投稿者:ゆうどう - この投稿者のレビュー一覧を見る
社会の手本として、21世紀の世界をリードするのは日本である、という主張が込められた本である。豊かな自然に恵まれた辺境であるがゆえに独自の高い文明を築き、成長段階から成熟段階の社会へと向かいつつある日本は、世界の手本にならなければいけない、と著者は述べる。21世紀のキーワードともいうべき「環境」「安全」「健康」に関して、高い技術力を持つ日本は世界の先進国である。それを世界に広めていくのがこれからの日本の役割である。日本人は、自信を持って日本の良さを認めよう。そして、世界に対して発信していこう、というわけだ。

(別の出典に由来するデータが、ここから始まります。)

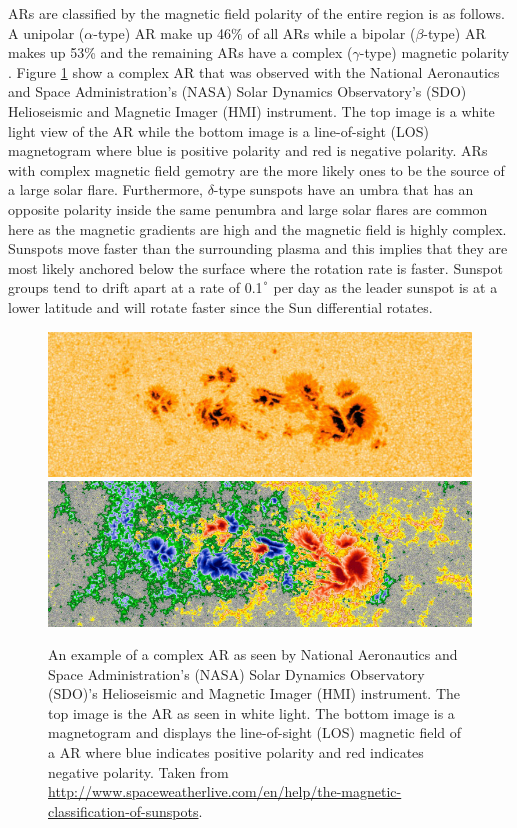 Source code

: 	ARs are classified by the magnetic field polarity of the entire region is as follows.
	A unipolar ($\alpha$-type) AR make up 46\% of all ARs while a bipolar ($\beta$-type) AR makes up 53\% and the remaining ARs have a complex ($\gamma$-type) magnetic polarity \citep{2014masu.book.....P}.
	Figure \ref{fig:AR_Mag} show a complex AR that was observed with the National Aeronautics and Space Administration's (NASA) Solar Dynamics Observatory's (SDO) Helioseismic and Magnetic Imager (HMI) instrument.
	The top image is a white light view of the AR while the bottom image is a line-of-sight (LOS) magnetogram where blue is positive polarity and red is negative polarity.
	ARs with complex magnetic field gemotry are the more likely ones to be the source of a large solar flare.
	Furthermore, $\delta$-type sunspots have an umbra that has an opposite polarity inside the same penumbra and large solar flares are common here as the magnetic gradients are high and the magnetic field is highly complex.
	Sunspots move faster than the surrounding plasma and this implies that they are most likely anchored below the surface where the rotation rate is faster.
	Sunspot groups tend to drift apart at a rate of 0.1$^\degree$ per day as the leader sunspot is at a lower latitude and will rotate faster since the Sun differential rotates.
	
	\begin{figure}
		\centering
		\includegraphics[width=\textwidth]{sunspot.jpg}\\
		\includegraphics[width=\textwidth]{sunspot_magnetic.jpg}\\
		\caption{
			     An example of a complex AR as seen by National Aeronautics and Space Administration's (NASA) Solar Dynamics Observatory (SDO)'s Helioseismic and Magnetic Imager (HMI) instrument.
			     The top image is the AR as seen in white light.
			     The bottom image is a magnetogram and displays the line-of-sight (LOS) magnetic field of a AR where blue indicates positive polarity and red indicates negative polarity.
			     Taken from \url{http://www.spaceweatherlive.com/en/help/the-magnetic-classification-of-sunspots}.	
		        }
		\label{fig:AR_Mag}
	\end{figure}

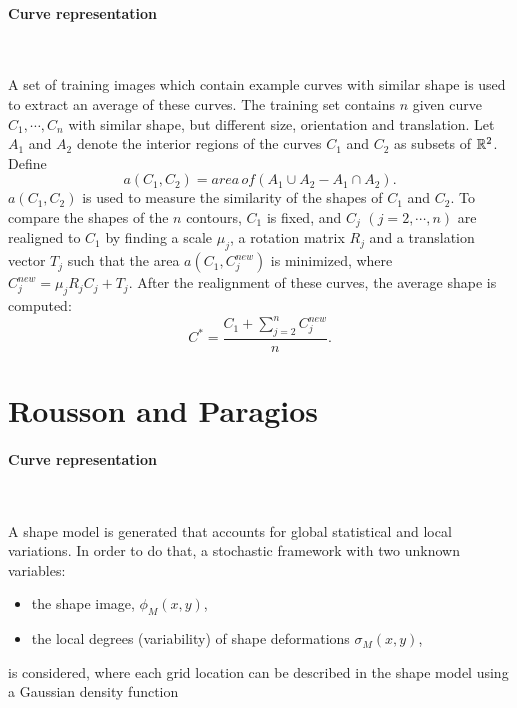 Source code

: \paragraph{Curve representation}
~\par \vspace{0.3cm}
A set of training images which contain example curves with similar shape is used to extract an average of these curves. The training set contains $n$ given curve $C_1, \cdots, C_n$ with similar shape, but different size, orientation and translation. Let $A_1$ and $A_2$ denote the interior regions of the curves $C_1$ and $C_2$ as subsets of $\mathbb{R}^2$. Define
\begin{equation}
  \label{eq:a-chen}
  a(C_1, C_2) = area \, of (A_1 \cup A_2 - A_1 \cap A_2).
\end{equation}
$a(C_1, C_2)$ is used to measure the similarity of the shapes of $C_1$ and $C_2$. To compare the shapes of the $n$ contours, $C_1$ is fixed, and $C_j$ $(j=2, \cdots, n)$ are realigned to $C_1$ by finding a scale $\mu_j$, a rotation matrix $R_j$ and a translation vector $T_j$ such that the area $a(C_1, C_j^{new})$ is minimized, where $C_j^{new} = \mu_j R_j C_j + T_j$. After the realignment of these curves, the average shape is computed:
\begin{equation}
  \label{eq:C*-chen}
  C^* = \frac{C_1 + \sum_{j=2}^n {C_j^{new}}} {n}.
\end{equation}



\newpage
\section[Rousson and Paragios]{Rousson and Paragios \cite{Rousson2002}}
\label{sec:shape-rousson}

\paragraph{Curve representation}
~\par \vspace{0.3cm}

A shape model is generated that accounts for global statistical and local variations. In order to do that, a stochastic framework with two unknown variables:
\begin{itemize}
 \item the shape image, $\phi_M (x, y)$,
 \item the local degrees (variability) of shape deformations $\sigma_M (x,y)$,
\end{itemize}
is considered, where each grid location can be described in the shape model using a Gaussian density function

辺境という意味は、中国文明や近代西洋文明という世界の中心から離れた位置にある、ということである。これらの「表」「正」の文明に対して、日本は独自の「裏」「負」の文明を築いてきた。世界の中心にある「表」「正」を認めつつ、辺境の「裏」「負」を日本独自のものとして育ててきたのである。それが日本の二重性、デュアル・スタンダードを作り上げた。しかも、日本が外国と戦争をしたのは、国家らしきものが成立して以来千数百年の間に3度しかない。白村江の戦い(663年)、元寇(1274、1281)、朝鮮出兵(1592、1597)である。このうち、日本を戦場として戦ったのは、元寇のみである。他国に侵略された経験がないのだ。日本海の荒波が異民族の侵略を阻止し、平和が維持された。これも辺境ゆえの特権であり、そのおかげでぬくぬくと独自の文明を築くことができたのである。
その独自の文化こそが、自然を大切にする環境意識、人々が安心して暮らせる平和で安全な社会、豊かな食生活による健康長寿を生んだ。まさに、これからの世界が求めるものばかりである。西洋は再び没落しつつある。20世紀の覇者アメリカにもかげりが見られる。そんな状況で、世界が日本に注目しているのである。
ところで、日本の良さを論じるために料理や海産物に多くのページを割いている点はどうかと思う。本筋のテーマからの逸脱を感じる。全体的な構成が甘いのだ。
また、後半になると、引用ばかりである。テーマに関して著者自信の思考が熟していないという印象を受ける。もう少し論点を整理し、論証をしっかり組み立てるべきだったと思う。その点が残念である。